The peril now facing us: Israel invades, Iran intervenes – and this war goes global

A search for casualties in the rubble of a house destroyed by an Israeli airstrike in Khan Yunis, southern Gaza, on 16 October.
A search for casualties in the rubble of a house destroyed by an Israeli airstrike in Khan Yunis, southern Gaza, on 16 October. Photograph: Anadolu Agency/Anadolu/Getty Images

The foremost concern of western governments as the Israel-Hamas war enters a murderous second week is not the plight of Palestinians in Gaza. It is the alarming prospect of a swiftly spreading conflict pitting Israeli and US forces against Iran and its militia proxies. Recent, ominous signs suggest a rapid deterioration. Iran holds the key.

The two issues are intimately connected. Arab leaders told Antony Blinken, the visiting US secretary of state, that unless Israel’s mass casualty attacks on Gaza cease, the war may escalate uncontrollably. “If the Zionist aggressions do not stop, the hands of all parties in the region are on the trigger,” warned Iran’s foreign minister, Hossein Amir-Abdollahian.

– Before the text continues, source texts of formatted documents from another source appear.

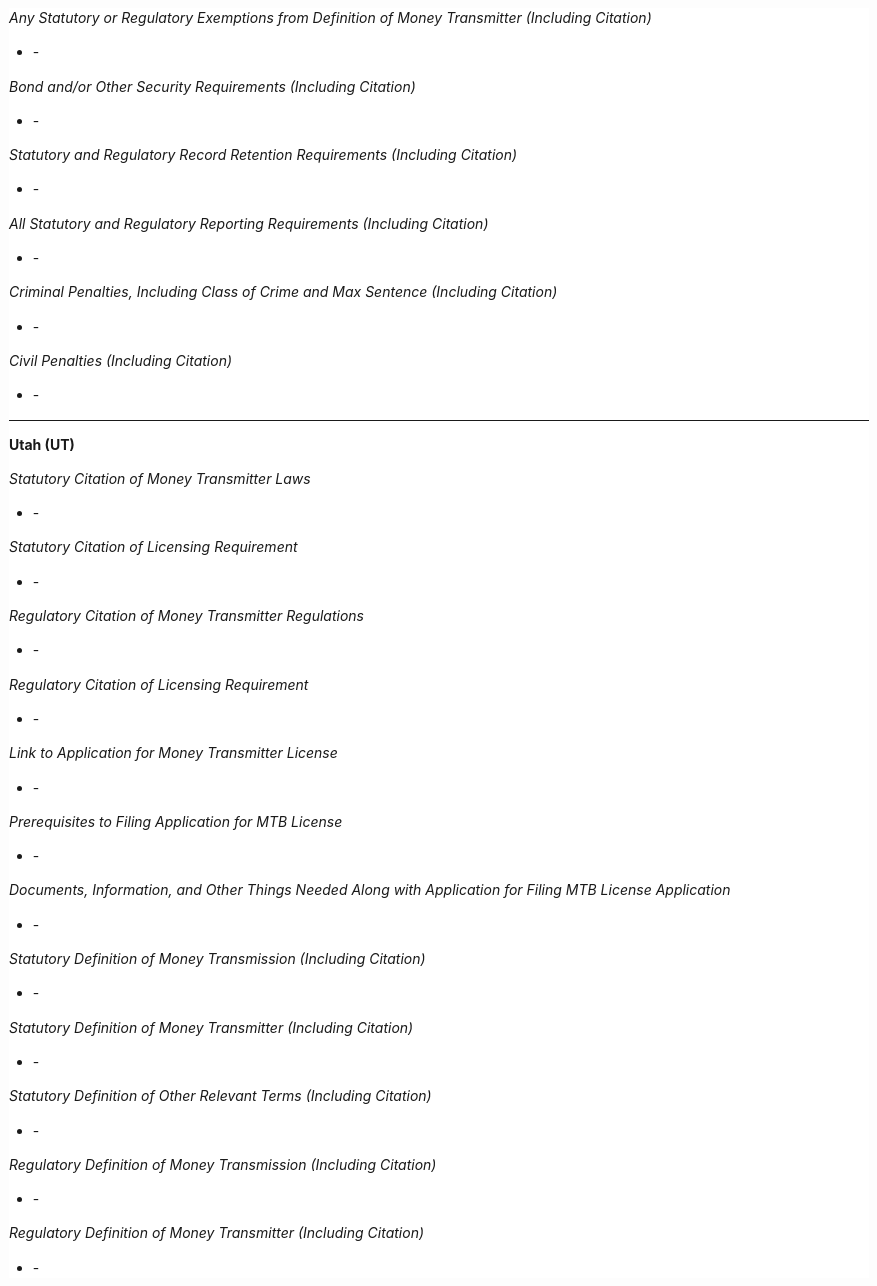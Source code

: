*Any Statutory or Regulatory Exemptions from Definition of Money Transmitter (Including Citation)*<br>
+ -<br>

*Bond and/or Other Security Requirements (Including Citation)*<br>
+ -<br>

*Statutory and Regulatory Record Retention Requirements (Including Citation)*<br>
+ -<br>

*All Statutory and Regulatory Reporting Requirements (Including Citation)*<br>
+ -<br>

*Criminal Penalties, Including Class of Crime and Max Sentence (Including Citation)*<br>
+ -<br>

*Civil Penalties (Including Citation)*<br>
+ -<br>

----

**Utah (UT)**

*Statutory Citation of Money Transmitter Laws*<br>
+ -<br>

*Statutory Citation of Licensing Requirement*<br>
+ -<br>

*Regulatory Citation of Money Transmitter Regulations*<br>
+ -<br>

*Regulatory Citation of Licensing Requirement*<br>
+ -<br>

*Link to Application for Money Transmitter License*<br>
+ -<br>

*Prerequisites to Filing Application for MTB License*<br>
+ -<br>

*Documents, Information, and Other Things Needed Along with Application for Filing MTB License Application*<br>
+ -<br>

*Statutory Definition of Money Transmission (Including Citation)*<br>
+ -<br>

*Statutory Definition of Money Transmitter (Including Citation)*<br>
+ -<br>

*Statutory Definition of Other Relevant Terms (Including Citation)*<br>
+ -<br>

*Regulatory Definition of Money Transmission (Including Citation)*<br>
+ -<br>

*Regulatory Definition of Money Transmitter (Including Citation)*<br>
+ -<br>
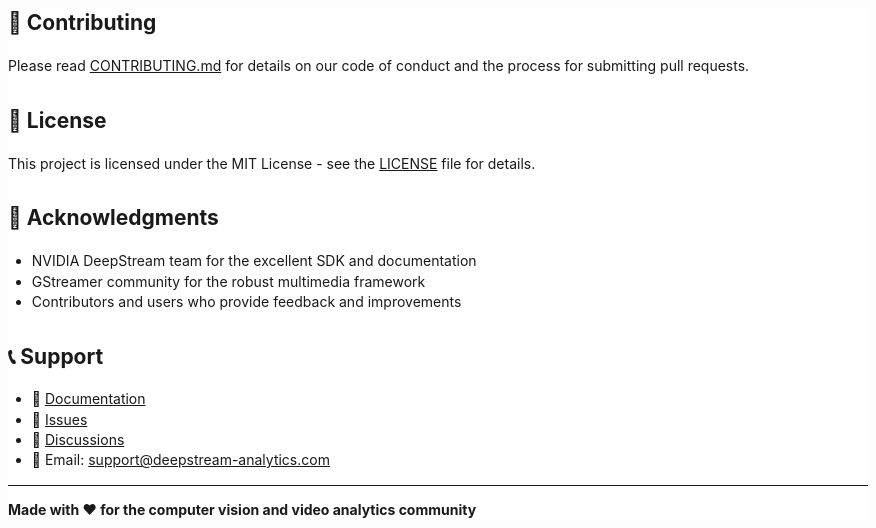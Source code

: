 ## 🤝 Contributing

Please read [CONTRIBUTING.md](CONTRIBUTING.md) for details on our code of conduct and the process for submitting pull requests.

## 📄 License

This project is licensed under the MIT License - see the [LICENSE](LICENSE) file for details.

## 🙏 Acknowledgments

- NVIDIA DeepStream team for the excellent SDK and documentation
- GStreamer community for the robust multimedia framework
- Contributors and users who provide feedback and improvements

## 📞 Support

- 📖 [Documentation](https://pyds-app.readthedocs.io/)
- 🐛 [Issues](https://github.com/deepstream-analytics/pyds-app/issues)
- 💬 [Discussions](https://github.com/deepstream-analytics/pyds-app/discussions)
- 📧 Email: support@deepstream-analytics.com

---

**Made with ❤️ for the computer vision and video analytics community**
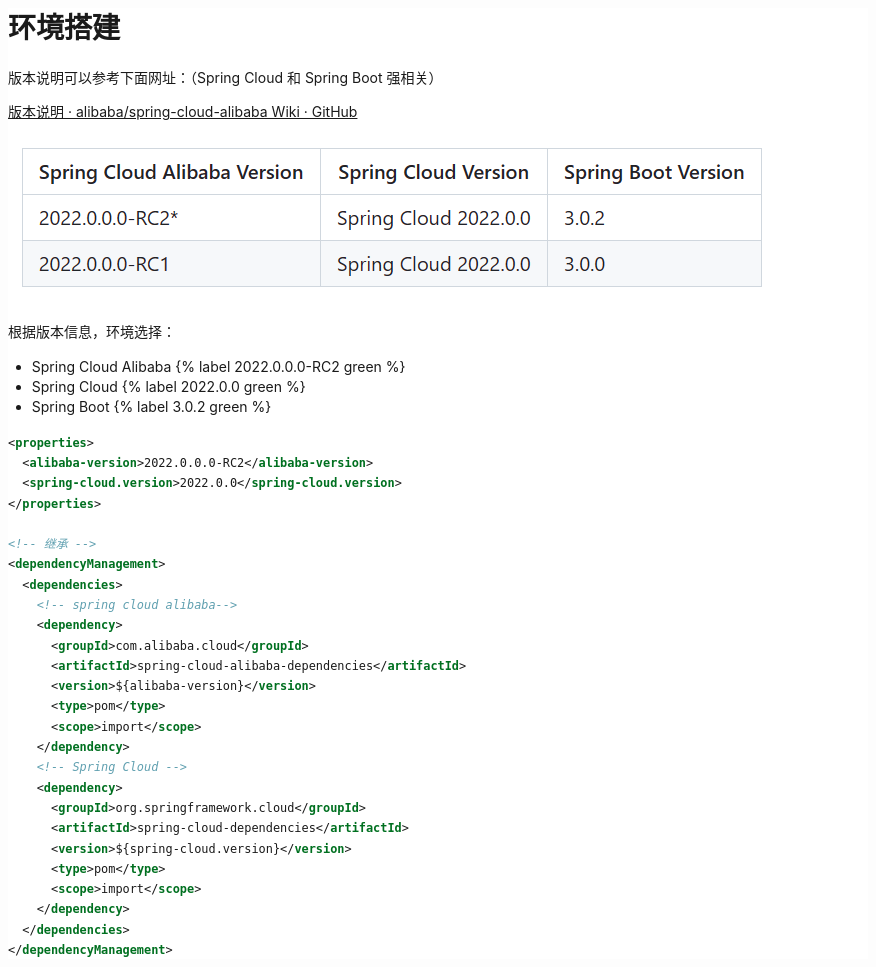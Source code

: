 # 环境搭建

版本说明可以参考下面网址：（Spring Cloud 和 Spring Boot 强相关）

[版本说明 · alibaba/spring-cloud-alibaba Wiki · GitHub](https://github.com/alibaba/spring-cloud-alibaba/wiki/版本说明)

![image-20230721172118159](../FILES/springcloud.md/image-20230721172118159.png)

根据版本信息，环境选择：

- Spring Cloud Alibaba {% label 2022.0.0.0-RC2 green %}
- Spring Cloud  {% label 2022.0.0 green %}
- Spring Boot  {% label 3.0.2 green %}

```xml
<properties>
  <alibaba-version>2022.0.0.0-RC2</alibaba-version>
  <spring-cloud.version>2022.0.0</spring-cloud.version>
</properties>

<!-- 继承 -->
<dependencyManagement>
  <dependencies>
    <!-- spring cloud alibaba-->
    <dependency>
      <groupId>com.alibaba.cloud</groupId>
      <artifactId>spring-cloud-alibaba-dependencies</artifactId>
      <version>${alibaba-version}</version>
      <type>pom</type>
      <scope>import</scope>
    </dependency>
    <!-- Spring Cloud -->
    <dependency>
      <groupId>org.springframework.cloud</groupId>
      <artifactId>spring-cloud-dependencies</artifactId>
      <version>${spring-cloud.version}</version>
      <type>pom</type>
      <scope>import</scope>
    </dependency>
  </dependencies>
</dependencyManagement>
```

But Israel will not be stopped. A high-risk, full-scale ground offensive into northern Gaza is imminent. Most western leaders surely wish it wasn’t happening. Even James Cleverly, Britain’s seriously clueless foreign secretary, has belatedly urged restraint. But amid continuing aftershocks from Black Saturday, they feel unable to prevent it.

Escalation begets escalation. The US says its decision to deploy a second aircraft carrier group in the eastern Mediterranean is intended to bolster Israel’s security and “deter any state or non-state actor” from widening the conflict. That vague wording conceals a world of anxiety about a possible head-on collision with Iran.

Iran is the “state actor” that controls and coordinates the “non-state actors” – Hamas and the militant group Palestinian Islamic Jihad in Gaza; Tehran-affiliated militias in Syria, Iraq and Yemen; and the most powerful of them all, Lebanon’s Hezbollah (the “Party of God”). This is what Iran’s supreme leader, Ayatollah Ali Khamenei, calls the “axis of resistance”.

Iran undoubtedly views the additional deployment as an American escalation. It appears to be placing its militias on notice that new war fronts may soon open up. Israel is already fending off daily, limited Hezbollah cross-border attacks in the north, and is warning of the “destruction of Lebanon” if the militia joins Hamas’s war.

The West Bank is another potential flashpoint amid rising levels of violence in the past week. In a further heightening of tensions, Israel is accusing Iran of deploying new weapons in or through Syria to create a second front. Syria claims Israel bombed Damascus and Aleppo last week.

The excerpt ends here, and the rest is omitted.